**Exercise goal**
Using the records below, copy out exactly the line that contains "Det simple svar til al fysik\\" and every line that follows it, up to and including the last, and no others.

#### Provided records

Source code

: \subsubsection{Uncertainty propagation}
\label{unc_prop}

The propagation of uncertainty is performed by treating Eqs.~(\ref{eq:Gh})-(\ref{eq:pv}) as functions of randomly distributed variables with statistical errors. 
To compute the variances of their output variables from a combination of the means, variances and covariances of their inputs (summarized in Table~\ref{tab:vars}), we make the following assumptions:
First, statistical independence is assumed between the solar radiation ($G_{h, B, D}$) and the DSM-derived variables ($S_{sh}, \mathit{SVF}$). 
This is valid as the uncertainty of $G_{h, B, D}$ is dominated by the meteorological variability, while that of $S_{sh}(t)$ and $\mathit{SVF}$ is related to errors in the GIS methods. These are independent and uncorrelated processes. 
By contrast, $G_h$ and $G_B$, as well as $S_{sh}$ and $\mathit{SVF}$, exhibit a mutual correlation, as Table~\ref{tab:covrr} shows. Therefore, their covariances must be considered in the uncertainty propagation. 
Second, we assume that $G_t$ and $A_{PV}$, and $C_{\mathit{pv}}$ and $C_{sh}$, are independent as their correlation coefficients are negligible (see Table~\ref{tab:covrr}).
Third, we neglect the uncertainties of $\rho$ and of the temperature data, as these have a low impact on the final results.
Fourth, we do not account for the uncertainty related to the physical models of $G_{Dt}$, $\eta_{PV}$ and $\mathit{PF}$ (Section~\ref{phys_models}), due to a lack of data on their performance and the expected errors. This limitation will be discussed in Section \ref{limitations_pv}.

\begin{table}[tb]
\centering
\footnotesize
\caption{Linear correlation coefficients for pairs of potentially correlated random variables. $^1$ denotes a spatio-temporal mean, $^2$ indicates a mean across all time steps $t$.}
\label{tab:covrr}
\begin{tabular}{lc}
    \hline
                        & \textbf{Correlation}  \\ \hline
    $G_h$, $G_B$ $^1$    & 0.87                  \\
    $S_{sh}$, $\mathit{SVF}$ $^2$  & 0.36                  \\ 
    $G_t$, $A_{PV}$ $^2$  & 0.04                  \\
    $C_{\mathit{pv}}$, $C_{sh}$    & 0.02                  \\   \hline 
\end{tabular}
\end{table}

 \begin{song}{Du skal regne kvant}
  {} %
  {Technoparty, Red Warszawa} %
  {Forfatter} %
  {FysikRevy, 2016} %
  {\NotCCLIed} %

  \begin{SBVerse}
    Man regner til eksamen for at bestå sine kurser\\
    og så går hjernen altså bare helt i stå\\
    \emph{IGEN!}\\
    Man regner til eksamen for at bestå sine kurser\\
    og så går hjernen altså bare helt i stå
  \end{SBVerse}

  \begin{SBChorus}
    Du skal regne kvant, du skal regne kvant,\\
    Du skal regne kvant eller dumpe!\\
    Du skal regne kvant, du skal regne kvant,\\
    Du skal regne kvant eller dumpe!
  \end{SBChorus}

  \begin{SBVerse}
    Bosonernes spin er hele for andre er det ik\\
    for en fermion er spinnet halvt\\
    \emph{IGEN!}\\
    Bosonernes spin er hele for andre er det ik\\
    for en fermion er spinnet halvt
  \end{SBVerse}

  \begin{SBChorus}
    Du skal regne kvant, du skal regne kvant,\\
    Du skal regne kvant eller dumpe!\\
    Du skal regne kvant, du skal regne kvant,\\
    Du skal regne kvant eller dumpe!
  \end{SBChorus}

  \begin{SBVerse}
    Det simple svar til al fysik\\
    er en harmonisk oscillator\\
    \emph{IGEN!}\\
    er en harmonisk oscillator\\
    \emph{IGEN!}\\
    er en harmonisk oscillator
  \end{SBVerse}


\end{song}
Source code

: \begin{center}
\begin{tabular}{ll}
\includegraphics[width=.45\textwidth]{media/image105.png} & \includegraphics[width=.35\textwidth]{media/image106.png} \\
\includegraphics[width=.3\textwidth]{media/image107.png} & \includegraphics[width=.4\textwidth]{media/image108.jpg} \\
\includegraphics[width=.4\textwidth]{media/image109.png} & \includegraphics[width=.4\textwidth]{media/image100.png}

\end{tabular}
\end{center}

########

**Output of the task**
    Det simple svar til al fysik\\
    er en harmonisk oscillator\\
    \emph{IGEN!}\\
    er en harmonisk oscillator\\
    \emph{IGEN!}\\
    er en harmonisk oscillator
  \end{SBVerse}


\end{song}
Source code

: \begin{center}
\begin{tabular}{ll}
\includegraphics[width=.45\textwidth]{media/image105.png} & \includegraphics[width=.35\textwidth]{media/image106.png} \\
\includegraphics[width=.3\textwidth]{media/image107.png} & \includegraphics[width=.4\textwidth]{media/image108.jpg} \\
\includegraphics[width=.4\textwidth]{media/image109.png} & \includegraphics[width=.4\textwidth]{media/image100.png}

\end{tabular}
\end{center}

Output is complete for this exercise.